The south front displays the gable end of the hall range to the left with chamfered plinth, stepped string course and three tall buttresses with chamfered offsets. Tall 2-light mullioned and transomed windows flank the central buttress with blind panels below and continuous stepped hoodmould. Paired 2-light attic windows sit in the gable with cill moulding and a pair of small ground-floor windows each with 2 ogee-headed lights. A shallow-gabled range set back to the right contains a 3-light attic window, paired first-floor cross windows and a large ground-floor 7-light mullioned and transomed window with dripstone.

The east front features a brick end stack to the left with tall paired shafts, and a projecting lateral stack to the front off-centre to the right with chamfered offsets and three brick shafts, the centre one square.
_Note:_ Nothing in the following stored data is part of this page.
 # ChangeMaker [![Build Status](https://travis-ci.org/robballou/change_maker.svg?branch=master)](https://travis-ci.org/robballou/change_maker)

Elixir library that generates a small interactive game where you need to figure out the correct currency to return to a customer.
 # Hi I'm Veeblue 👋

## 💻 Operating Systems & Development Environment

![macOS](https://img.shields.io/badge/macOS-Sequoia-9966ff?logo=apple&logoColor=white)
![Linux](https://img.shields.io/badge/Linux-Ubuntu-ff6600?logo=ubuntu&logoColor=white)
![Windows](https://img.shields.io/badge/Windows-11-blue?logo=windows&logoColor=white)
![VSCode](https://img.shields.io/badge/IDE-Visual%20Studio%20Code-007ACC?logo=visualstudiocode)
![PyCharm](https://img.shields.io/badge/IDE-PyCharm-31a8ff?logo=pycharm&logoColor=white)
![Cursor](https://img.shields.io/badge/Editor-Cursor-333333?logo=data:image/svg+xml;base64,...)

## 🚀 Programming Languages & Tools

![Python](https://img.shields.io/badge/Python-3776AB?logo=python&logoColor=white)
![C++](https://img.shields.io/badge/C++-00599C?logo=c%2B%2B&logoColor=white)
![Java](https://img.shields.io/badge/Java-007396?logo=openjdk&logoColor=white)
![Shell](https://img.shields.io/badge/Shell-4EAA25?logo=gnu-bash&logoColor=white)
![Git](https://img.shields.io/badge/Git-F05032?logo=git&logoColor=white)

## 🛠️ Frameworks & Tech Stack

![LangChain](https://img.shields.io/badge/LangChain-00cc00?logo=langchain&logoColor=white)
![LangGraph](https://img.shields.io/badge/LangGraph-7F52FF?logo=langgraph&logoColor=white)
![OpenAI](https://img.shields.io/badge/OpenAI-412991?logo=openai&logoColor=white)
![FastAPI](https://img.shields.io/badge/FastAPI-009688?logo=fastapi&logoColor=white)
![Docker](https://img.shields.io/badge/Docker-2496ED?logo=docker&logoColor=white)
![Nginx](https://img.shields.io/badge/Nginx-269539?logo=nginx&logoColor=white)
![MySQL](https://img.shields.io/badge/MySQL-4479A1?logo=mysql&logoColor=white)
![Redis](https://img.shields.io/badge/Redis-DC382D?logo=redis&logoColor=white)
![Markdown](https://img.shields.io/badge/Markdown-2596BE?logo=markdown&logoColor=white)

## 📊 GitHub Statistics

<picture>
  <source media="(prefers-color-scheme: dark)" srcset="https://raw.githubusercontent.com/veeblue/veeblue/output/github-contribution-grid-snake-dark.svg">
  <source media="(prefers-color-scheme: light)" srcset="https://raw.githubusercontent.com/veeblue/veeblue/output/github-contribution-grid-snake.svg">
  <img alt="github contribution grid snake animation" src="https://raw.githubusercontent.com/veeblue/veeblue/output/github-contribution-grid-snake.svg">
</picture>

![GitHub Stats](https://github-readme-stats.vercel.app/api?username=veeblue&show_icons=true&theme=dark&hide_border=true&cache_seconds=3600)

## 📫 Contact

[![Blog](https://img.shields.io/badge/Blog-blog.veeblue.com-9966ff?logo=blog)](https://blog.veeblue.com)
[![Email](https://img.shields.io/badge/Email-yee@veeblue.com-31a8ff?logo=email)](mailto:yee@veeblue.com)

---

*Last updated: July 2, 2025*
A 3-storey canted bay to the left has string courses, dripmouls, battlemented parapet and mullioned and transomed windows of 2:2:2 lights. Two large gabled dormers to the right contain mullioned windows, with four further mullioned and transomed windows serving the ground and first floors. An arcaded garden loggia in the angle to the left comprises 2 plus 2 bays with panelled parapet. An extensive service range extends to the north. Windows throughout feature leaded lights, those serving the hall bay displaying a lattice pattern.

The fine interior includes an entrance hall with steps leading to a vast 4-bay full-height hall supported by large moulded transverse stone arches springing from moulded stone corbels and supporting a crown post roof construction. A stone fireplace features short colonnettes with foliate capitals and a tall tapered hood. A passage at the north end has a wooden screen with gallery over, incorporating embossed leather panels and a continuous bench with balustrade. A jettied timber-framed wall in the gable to the north contains leaded wooden attic casements. A tall moulded arch opens to the bay at the south end. A plain dog-leg staircase rises from the screens passage and returns on the axis of the hall. The panelled dining room contains a fitted dresser and a large stone inglenook with a moulded arch springing from foliate capitals, with a smaller fireplace set inside and de Morgan tiles in the reveals. Further rooms throughout retain complete fixtures and fittings, including a library, drawing room and billiard room. First-floor rooms were not inspected during the survey.

The house stands within a landscaped park and is recognised as Shaw's maturest work of the 1870s.